PROBLEM TO WORK ON - Every record, from the first line to the last, needs to be given again exactly.

Extracted records:
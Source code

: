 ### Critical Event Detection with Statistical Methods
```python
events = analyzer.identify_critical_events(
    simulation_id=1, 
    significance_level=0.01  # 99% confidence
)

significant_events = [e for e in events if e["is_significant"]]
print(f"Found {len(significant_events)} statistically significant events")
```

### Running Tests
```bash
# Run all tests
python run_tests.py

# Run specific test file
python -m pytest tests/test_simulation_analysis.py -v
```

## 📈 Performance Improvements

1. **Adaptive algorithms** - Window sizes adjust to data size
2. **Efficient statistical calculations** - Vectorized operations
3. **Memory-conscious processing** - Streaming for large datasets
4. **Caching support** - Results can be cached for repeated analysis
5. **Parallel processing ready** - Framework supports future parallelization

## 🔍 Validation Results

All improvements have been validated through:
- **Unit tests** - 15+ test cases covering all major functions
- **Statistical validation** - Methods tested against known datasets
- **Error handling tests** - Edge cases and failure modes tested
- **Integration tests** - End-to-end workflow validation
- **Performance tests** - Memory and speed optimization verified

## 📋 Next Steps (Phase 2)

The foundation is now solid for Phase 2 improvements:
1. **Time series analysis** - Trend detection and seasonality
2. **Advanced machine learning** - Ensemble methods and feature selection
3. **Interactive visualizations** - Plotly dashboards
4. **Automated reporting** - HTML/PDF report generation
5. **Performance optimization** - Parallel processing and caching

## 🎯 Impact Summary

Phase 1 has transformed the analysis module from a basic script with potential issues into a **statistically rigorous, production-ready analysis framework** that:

EXPECTED OUTPUT -
Source code

: ### Critical Event Detection with Statistical Methods
```python
events = analyzer.identify_critical_events(
    simulation_id=1, 
    significance_level=0.01  # 99% confidence
)

significant_events = [e for e in events if e["is_significant"]]
print(f"Found {len(significant_events)} statistically significant events")
```

### Running Tests
```bash
# Run all tests
python run_tests.py

# Run specific test file
python -m pytest tests/test_simulation_analysis.py -v
```

## 📈 Performance Improvements

1. **Adaptive algorithms** - Window sizes adjust to data size
2. **Efficient statistical calculations** - Vectorized operations
3. **Memory-conscious processing** - Streaming for large datasets
4. **Caching support** - Results can be cached for repeated analysis
5. **Parallel processing ready** - Framework supports future parallelization

## 🔍 Validation Results

All improvements have been validated through:
- **Unit tests** - 15+ test cases covering all major functions
- **Statistical validation** - Methods tested against known datasets
- **Error handling tests** - Edge cases and failure modes tested
- **Integration tests** - End-to-end workflow validation
- **Performance tests** - Memory and speed optimization verified

## 📋 Next Steps (Phase 2)

The foundation is now solid for Phase 2 improvements:
1. **Time series analysis** - Trend detection and seasonality
2. **Advanced machine learning** - Ensemble methods and feature selection
3. **Interactive visualizations** - Plotly dashboards
4. **Automated reporting** - HTML/PDF report generation
5. **Performance optimization** - Parallel processing and caching

## 🎯 Impact Summary

Phase 1 has transformed the analysis module from a basic script with potential issues into a **statistically rigorous, production-ready analysis framework** that:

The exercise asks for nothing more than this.